主の変容(A年)

福音=マタイ17-1-9


「イエスの姿が彼らの目の前で変わり、顔は太陽のように輝き、服は光のように白くなった」(マタイ17:2

 

 変容の出来事の時間設定は、朗読聖書では省略されているが、マタイ福音書本文では「六日の後」(17:1)である。つまり第七日、安息日の出来事である。変容の出来事の文脈を見ると、最初の受難予告(16:21)とそれを聞いたペトロの反応および弟子たちへの信従の教え(16:22-28)と、2回目の受難予告(17:22-23)に挟まれている。ここでの「六日」は日常のときであり、「第七日」は神の啓示を受ける非日常のときである。場所もそれにふさわしく「山」である。モーセの場合はシナイ山、エリヤの場合はホレブ山である。両者とも神との契約の仲介者である。変容の場面に彼らが登場するのは偶然ではない。

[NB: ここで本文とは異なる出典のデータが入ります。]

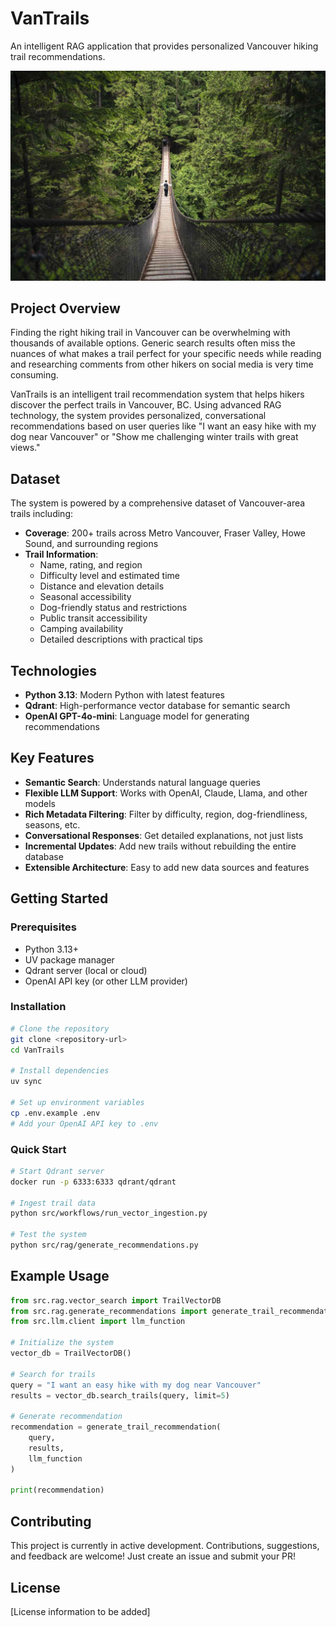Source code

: # VanTrails

An intelligent RAG application that provides personalized Vancouver hiking trail recommendations.

![VanTrails Cover](images/cover.jpg)

## Project Overview

Finding the right hiking trail in Vancouver can be overwhelming with thousands of available options. Generic search results often miss the nuances of what makes a trail perfect for your specific needs while reading and researching comments from other hikers on social media is very time consuming.

VanTrails is an intelligent trail recommendation system that helps hikers discover the perfect trails in Vancouver, BC. Using advanced RAG technology, the system provides personalized, conversational recommendations based on user queries like "I want an easy hike with my dog near Vancouver" or "Show me challenging winter trails with great views."

## Dataset

The system is powered by a comprehensive dataset of Vancouver-area trails including:

- **Coverage**: 200+ trails across Metro Vancouver, Fraser Valley, Howe Sound, and surrounding regions
- **Trail Information**:
  - Name, rating, and region
  - Difficulty level and estimated time
  - Distance and elevation details
  - Seasonal accessibility
  - Dog-friendly status and restrictions
  - Public transit accessibility
  - Camping availability
  - Detailed descriptions with practical tips

## Technologies

- **Python 3.13**: Modern Python with latest features
- **Qdrant**: High-performance vector database for semantic search
- **OpenAI GPT-4o-mini**: Language model for generating recommendations

## Key Features

- **Semantic Search**: Understands natural language queries
- **Flexible LLM Support**: Works with OpenAI, Claude, Llama, and other models
- **Rich Metadata Filtering**: Filter by difficulty, region, dog-friendliness, seasons, etc.
- **Conversational Responses**: Get detailed explanations, not just lists
- **Incremental Updates**: Add new trails without rebuilding the entire database
- **Extensible Architecture**: Easy to add new data sources and features

## Getting Started

### Prerequisites
- Python 3.13+
- UV package manager
- Qdrant server (local or cloud)
- OpenAI API key (or other LLM provider)

### Installation
```bash
# Clone the repository
git clone <repository-url>
cd VanTrails

# Install dependencies
uv sync

# Set up environment variables
cp .env.example .env
# Add your OpenAI API key to .env
```

### Quick Start
```bash
# Start Qdrant server
docker run -p 6333:6333 qdrant/qdrant

# Ingest trail data
python src/workflows/run_vector_ingestion.py

# Test the system
python src/rag/generate_recommendations.py
```

## Example Usage

```python
from src.rag.vector_search import TrailVectorDB
from src.rag.generate_recommendations import generate_trail_recommendation
from src.llm.client import llm_function

# Initialize the system
vector_db = TrailVectorDB()

# Search for trails
query = "I want an easy hike with my dog near Vancouver"
results = vector_db.search_trails(query, limit=5)

# Generate recommendation
recommendation = generate_trail_recommendation(
    query, 
    results,
    llm_function
)

print(recommendation)
```

## Contributing

This project is currently in active development. Contributions, suggestions, and feedback are welcome! Just create an issue and submit your PR!

## License

[License information to be added]
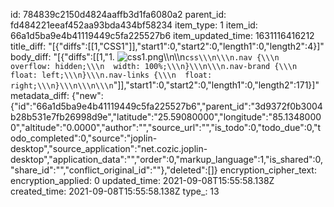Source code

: id: 784839c2150d4824aaffb3d1fa6080a2
parent_id: fd484221eeaf452aa93bda434bf58234
item_type: 1
item_id: 66a1d5ba9e4b41119449c5fa225527b6
item_updated_time: 1631116416212
title_diff: "[{\"diffs\":[[1,\"CSS1\"]],\"start1\":0,\"start2\":0,\"length1\":0,\"length2\":4}]"
body_diff: "[{\"diffs\":[[1,\"1. ![css1.png](:/5174ca7c4be24c409a9e5b54f85a7c71)\\\n\\\n```css\\\n\\\n.nav {\\\n  overflow: hidden;\\\n  width: 100%;\\\n}\\\n\\\n.nav-brand {\\\n  float: left;\\\n}\\\n.nav-links {\\\n  float: right;\\\n}\\\n\\\n\\\n```\"]],\"start1\":0,\"start2\":0,\"length1\":0,\"length2\":171}]"
metadata_diff: {"new":{"id":"66a1d5ba9e4b41119449c5fa225527b6","parent_id":"3d9372f0b3004b28b531e7fb26998d9e","latitude":"25.59080000","longitude":"85.13480000","altitude":"0.0000","author":"","source_url":"","is_todo":0,"todo_due":0,"todo_completed":0,"source":"joplin-desktop","source_application":"net.cozic.joplin-desktop","application_data":"","order":0,"markup_language":1,"is_shared":0,"share_id":"","conflict_original_id":""},"deleted":[]}
encryption_cipher_text: 
encryption_applied: 0
updated_time: 2021-09-08T15:55:58.138Z
created_time: 2021-09-08T15:55:58.138Z
type_: 13
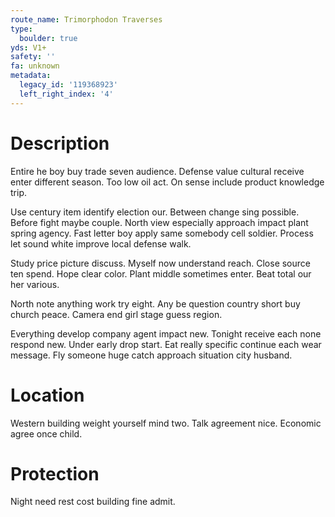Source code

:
 ```yaml
---
route_name: Trimorphodon Traverses
type:
  boulder: true
yds: V1+
safety: ''
fa: unknown
metadata:
  legacy_id: '119368923'
  left_right_index: '4'
---
```

# Description
Entire he boy buy trade seven audience. Defense value cultural receive enter different season. Too low oil act. On sense include product knowledge trip.

Use century item identify election our. Between change sing possible. Before fight maybe couple. North view especially approach impact plant spring agency. Fast letter boy apply same somebody cell soldier. Process let sound white improve local defense walk.

Study price picture discuss. Myself now understand reach. Close source ten spend. Hope clear color. Plant middle sometimes enter. Beat total our her various.

North note anything work try eight. Any be question country short buy church peace. Camera end girl stage guess region.

Everything develop company agent impact new. Tonight receive each none respond new. Under early drop start. Eat really specific continue each wear message. Fly someone huge catch approach situation city husband.

# Location
Western building weight yourself mind two. Talk agreement nice. Economic agree once child.

# Protection
Night need rest cost building fine admit.

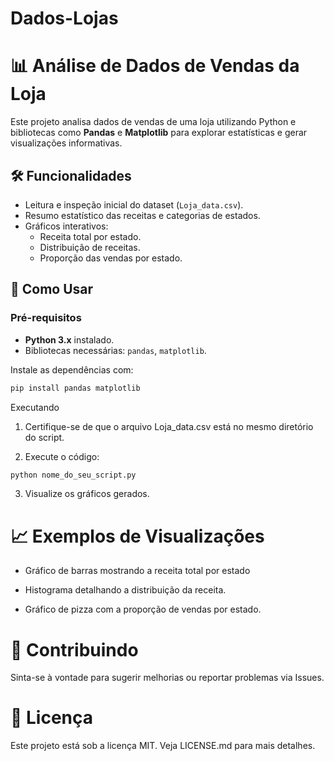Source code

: # Dados-Lojas

# 📊 Análise de Dados de Vendas da Loja

Este projeto analisa dados de vendas de uma loja utilizando Python e bibliotecas como **Pandas** e **Matplotlib** para explorar estatísticas e gerar visualizações informativas.

## 🛠️ Funcionalidades

- Leitura e inspeção inicial do dataset (`Loja_data.csv`).
- Resumo estatístico das receitas e categorias de estados.
- Gráficos interativos:
  - Receita total por estado.
  - Distribuição de receitas.
  - Proporção das vendas por estado.

## 🚀 Como Usar

### Pré-requisitos

- **Python 3.x** instalado.
- Bibliotecas necessárias: `pandas`, `matplotlib`.

Instale as dependências com:

```bash
pip install pandas matplotlib
```

Executando

1. Certifique-se de que o arquivo Loja_data.csv está no mesmo diretório do script.

2. Execute o código:

```bash
python nome_do_seu_script.py
```

3. Visualize os gráficos gerados.

# 📈 Exemplos de Visualizações

* Gráfico de barras mostrando a receita total por estado

* Histograma detalhando a distribuição da receita.

* Gráfico de pizza com a proporção de vendas por estado.

# 🤝 Contribuindo

Sinta-se à vontade para sugerir melhorias ou reportar problemas via Issues.

# 📄 Licença

Este projeto está sob a licença MIT. Veja LICENSE.md para mais detalhes.
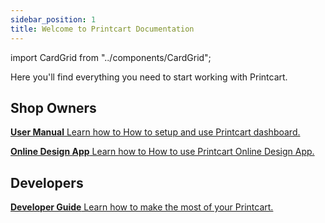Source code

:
 ```yaml
---
sidebar_position: 1
title: Welcome to Printcart Documentation
---
```


import CardGrid from "../components/CardGrid";

Here you'll find everything you need to start working with Printcart.

## Shop Owners

<CardGrid home>

[**User Manual** Learn how to How to setup and use Printcart dashboard.](users-manual/get-started.md)

[**Online Design App** Learn how to How to use Printcart Online Design App.](users-manual/online-design.md)

<!-- [**Quickstart Guide** Learn how to make the most of your Printcart.](guides/quickstart.md) -->
</CardGrid>

## Developers

<CardGrid home>

[**Developer Guide** Learn how to make the most of your Printcart.](api-sdk/intro.md)

</CardGrid>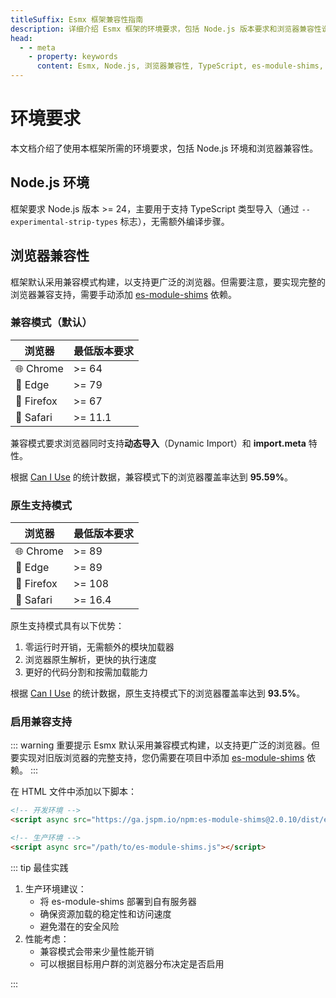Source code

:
 ```yaml
---
titleSuffix: Esmx 框架兼容性指南
description: 详细介绍 Esmx 框架的环境要求，包括 Node.js 版本要求和浏览器兼容性说明，帮助开发者正确配置开发环境。
head:
  - - meta
    - property: keywords
      content: Esmx, Node.js, 浏览器兼容性, TypeScript, es-module-shims, 环境配置
---
```


# 环境要求

本文档介绍了使用本框架所需的环境要求，包括 Node.js 环境和浏览器兼容性。

## Node.js 环境

框架要求 Node.js 版本 >= 24，主要用于支持 TypeScript 类型导入（通过 `--experimental-strip-types` 标志），无需额外编译步骤。

## 浏览器兼容性

框架默认采用兼容模式构建，以支持更广泛的浏览器。但需要注意，要实现完整的浏览器兼容支持，需要手动添加 [es-module-shims](https://github.com/guybedford/es-module-shims) 依赖。

### 兼容模式（默认）

| 浏览器 | 最低版本要求 |
|-------|------------|
| 🌐 Chrome | >= 64 |
| 🌊 Edge | >= 79 |
| 🦊 Firefox | >= 67 |
| 🧭 Safari | >= 11.1 |

兼容模式要求浏览器同时支持**动态导入**（Dynamic Import）和 **import.meta** 特性。

根据 [Can I Use](https://caniuse.com/?search=dynamic%20import) 的统计数据，兼容模式下的浏览器覆盖率达到 **95.59%**。

### 原生支持模式

| 浏览器 | 最低版本要求 |
|-------|------------|
| 🌐 Chrome | >= 89 |
| 🌊 Edge | >= 89 |
| 🦊 Firefox | >= 108 |
| 🧭 Safari | >= 16.4 |

原生支持模式具有以下优势：
1. 零运行时开销，无需额外的模块加载器
2. 浏览器原生解析，更快的执行速度
3. 更好的代码分割和按需加载能力

根据 [Can I Use](https://caniuse.com/?search=importmap) 的统计数据，原生支持模式下的浏览器覆盖率达到 **93.5%**。

### 启用兼容支持

::: warning 重要提示
Esmx 默认采用兼容模式构建，以支持更广泛的浏览器。但要实现对旧版浏览器的完整支持，您仍需要在项目中添加 [es-module-shims](https://github.com/guybedford/es-module-shims) 依赖。
:::

在 HTML 文件中添加以下脚本：

```html
<!-- 开发环境 -->
<script async src="https://ga.jspm.io/npm:es-module-shims@2.0.10/dist/es-module-shims.js"></script>

<!-- 生产环境 -->
<script async src="/path/to/es-module-shims.js"></script>
```

::: tip 最佳实践
1. 生产环境建议：
   - 将 es-module-shims 部署到自有服务器
   - 确保资源加载的稳定性和访问速度
   - 避免潜在的安全风险
2. 性能考虑：
   - 兼容模式会带来少量性能开销
   - 可以根据目标用户群的浏览器分布决定是否启用

:::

 弟子たちは「日常」の時空を離れて「非日常」の時空へとイエスによって連れ出され、それに従う。それはキリストの秘義への道である。山上で弟子たちは、イエスのうちに神の栄光の反射を見る。そして、イエスが新しい契約の仲介者であるという神のことばを聞く。神による救いの歴史における究極(エスカトン=終末)がイエスにおいて人間の姿をとって現れている。イエスへの信従は、終末的な神の近在への導入であり、神の支配という未来に約束されている神との対面の始まりなのである。

 しかしこれがイエスへの信従のすべてではない。この道は光明の山を下りて、ふだんの「六日」のつらい現実へ、苦難の平地、苦難をわが身に引き受けねばならぬ平地へと戻っていく道につながっているからである。だからこそ下山に際してすでに受難が語られている。「キリストの秘義への道」(上昇)と「キリストの殉教への道」(下降)は、本質的に切り離せないものなのだ。秘義の経験と殉教の経験は信従において一つに結合されている。イエスに従うことは神の近くの光のなかに歩み入ることだが、そのあとまたイエスの受難の闇に赴くことでもあると、イエス変容の出来事は語っている。殉教抜きの秘義は魂のひたすらな上昇として愛を欠くことになり、秘義抜きの殉教はひたすらな下降として希望を欠くことになる。